Die belangte Behörde stützt sich begründend auf die Anzeige vom 9. November 2015 der Autobahnpolizeiinspektion Wels und das Ergebnis des durchgeführten Ermittlungsverfahrens.

 

Hinsichtlich der Strafbemessung sei eine rechtskräftige Verwaltungsstraf-vormerkung wegen einer Übertretung nach § 21 Abs. 1 StVO als erschwerend gewertet worden und entspreche die verhängte Geldstrafe dem Unrechtsgehalt der Tat und der Schwere der Übertretung.

Mangels Bekanntgabe durch den Beschwerdeführer sei die belangte Behörde von einem monatlichen Einkommen von ungefähr 1.500,00 Euro, keinen ins Gewicht fallenden Sorgepflichten und keinem relevanten Vermögen ausgegangen.

 

 

Gegen dieses Straferkenntnis, das dem Beschwerdeführer am 4. Mai 2016 mittels Hinterlegung zugestellt worden ist, hat dieser am 10. Mai 2016 bei der belangten Behörde rechtzeitig mündlich eine als Einspruch bezeichnete Beschwerde eingebracht, über welche von der belangten Behörde eine Niederschrift verfasst worden war.

Die Beschwerde richtet sich gegen die Strafhöhe und wird mit der Arbeitslosigkeit des Beschwerdeführers begründet. Gleichzeitig gab der Beschwerdeführer an, über ein Einkommen von 900,00 Euro zu verfügen, kein Vermögen und keine Sorgepflichten zu haben.

 

 

Mit Schreiben vom 2. Juni 2016 legte die belangte Behörde die ggst. Beschwerde unter Anschluss des Verfahrensaktes dem Landesverwaltungsgericht Oberösterreich zur Entscheidung vor. Beschwerdevorentscheidung wurde keine erlassen.
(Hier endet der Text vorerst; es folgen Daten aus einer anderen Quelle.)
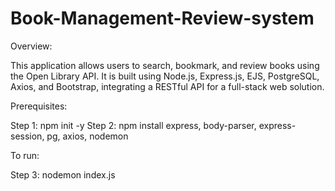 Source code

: # Book-Management-Review-system


Overview:

This application allows users to search, bookmark, and review books using the Open Library API. It is built using Node.js, Express.js, EJS, PostgreSQL, Axios, and Bootstrap, integrating a RESTful API for a full-stack web solution.

Prerequisites:

Step 1: npm init -y
Step 2: npm install express, body-parser, express-session, pg, axios, nodemon

To run:

Step 3: nodemon index.js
Damit ergibt sich die Zuständigkeit des Landesverwaltungsgerichtes Oberösterreich zur Entscheidungsfindung (Art. 130 Abs. 1 Z 1 iVm 131 Abs. 1 B-VG iVm § 3 VwGVG). Gemäß Art. 135 Abs. 1 erster Satz B-VG iVm § 2 VwGVG entscheidet das Landesverwaltungsgericht durch die nach der Geschäftsver-teilung zuständige Einzelrichterin.

 

 

II.            Beweis wurde erhoben durch die Einsichtnahme in den von der belangten Behörde gleichzeitig mit der Beschwerde vorgelegten Verfahrensakt, aus dem sich folgender entscheidungsrelevanter Sachverhalt ableiten ließ:

Der Beschwerdeführer lenkte am 20. September 2015 das Fahrzeug mit dem Kennzeichen WE-x auf der Autobahn A8 in Richtung Graz und bremste dieses Fahrzeug bei Str.km 35.000 jäh und für die Lenkerin des nachfolgenden Fahrzeuge jäh und überraschend ab, obwohl dies aus Gründen der Verkehrssicherheit nicht erforderlich war und hat durch dieses Verhalten andere Straßenbenützer behindert und gefährdet.

 

Wegen dieser Verwaltungsübertretung wurde über den Beschwerdeführer eine Geldstrafe von 200,00 Euro (Ersatzfreiheitsstrafe 4 Tag) verhängt.

 

Der Beschwerdeführer verfügt über ein monatliches Einkommen von ca. 900,00 Euro, über kein Vermögen und über keine Sorgepflichten.

 

Der festgestellte Sachverhalt ergibt sich aus dem vorliegenden Verfahrensakt, insbesondere aus der Anzeige der API Wels vom 9. November 2015, VStV/915100468779/001/2015 und wurde der Tatvorwurf vom Beschwerde-führer auch nicht bestritten.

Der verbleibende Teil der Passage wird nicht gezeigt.